6
675015
I'm a college sports fan, and I follow recruiting. High school basketball and football players are ruthlessly evaluated and compared, and players from disparate parts of the country get ratings that are intended to delineate between the 11th best defensive lineman (who might be from Florida) and the 12th (who might be from California). They do this despite the reality that no scout can really watch these different guys. It can seem silly to differentiate 11 and 12, but you can be sure that the Alabamas and Oklahomas have rosters packed with guys rated highly, while the smaller football schools have few such recruits. Nevertheless, in the NFL draft, there are inevitably stars who come from these smaller schools.
In comparing psych programs, I don't see the real problem. This list of the 10 most elite places can be argued, but does anyone really think that this group of 10 is interchangeable with the residencies rated 40-49? The elite programs have deeper faculties, far more research money, better writing opportunities, and get many more of their top picks among resident applicants.

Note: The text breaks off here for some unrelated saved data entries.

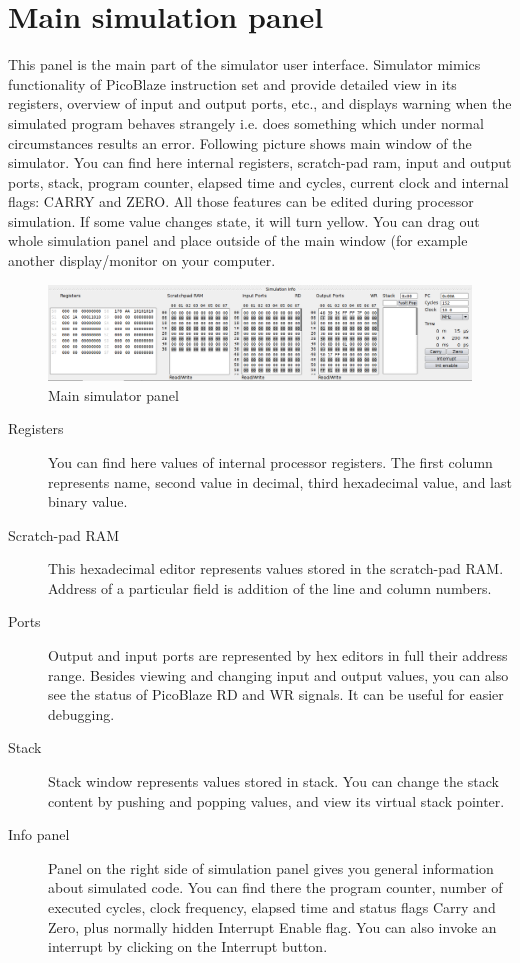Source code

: \section{Main simulation panel}
    This panel is the main part of the simulator user interface. Simulator mimics functionality of PicoBlaze instruction
    set and provide detailed view in its registers, overview of input and output ports, etc., and displays warning when
    the simulated program behaves strangely i.e. does something which under normal circumstances results an error.
    Following picture shows main window of the simulator. You can find here internal registers, scratch-pad ram, input
    and output ports, stack, program counter, elapsed time and cycles, current clock and internal flags: CARRY and ZERO.
    All those features can be edited during processor simulation. If some value changes state, it will turn yellow. You
    can drag out whole simulation panel and place outside of the main window (for example another display/monitor on
    your computer.

   \begin{figure}[h!]
        \centering
        \includegraphics[width=\textwidth]{img/bottom_panel.png}
        \caption{Main simulator panel}
    \end{figure}

    \begin{description}
        \item [Registers]
            You can find here values of internal processor registers. The first column represents name, second value in
            decimal, third hexadecimal value, and last binary value.
        \item [Scratch-pad RAM]
            This hexadecimal editor represents values stored in the scratch-pad RAM. Address of a particular field is
            addition of the line and column numbers.
        \item [Ports]
            Output and input ports are represented by hex editors in full their address range. Besides viewing and
            changing input and output values, you can also see the status of PicoBlaze RD and WR signals. It can be
            useful for easier debugging.
        \item [Stack]
            Stack window represents values stored in stack. You can change the stack content by pushing and popping
            values, and view its virtual stack pointer.
        \item [Info panel]
            Panel on the right side of simulation panel gives you general information about simulated code. You can find
            there the program counter, number of executed cycles, clock frequency, elapsed time and status flags Carry
            and Zero, plus normally hidden Interrupt Enable flag. You can also invoke an interrupt by clicking on the
            Interrupt button.
    \end{description}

As with the transition from high schools to colleges and colleges to med school schools, there is a lot of movement, of course, and any of us can go up and down. Further, some of the best faculty and residents in the world thrive in programs that are viewed as mediocre, while all of the best places have their share of intellectual/personal duds, but if you're a betting person, I'd put my money on the places more highly ranked....
A. It's a horrible analogy if you look at the metrics for ranking athletes and the metric (an email poll to 300 people or so) or ranking residency programs.
B. Even your own metrics are silly. "Deeper facilities" (whatever that means... I assume you were somehow trying to stick with the sports analogies) and more research money and writing opportunities? Those latter two have nothing to do with how good a residency training program is unless you want to be an academic, which isn't the majority of doctors. The problem when rankings is when peoe use it as a surrogate to say "I know there are exceptions but doctors from program 6 are better trained than doctors from program 18"." Why? Because they had more basic science research? And FWIW, which is literally nothing's, I go to a "top ranked" place.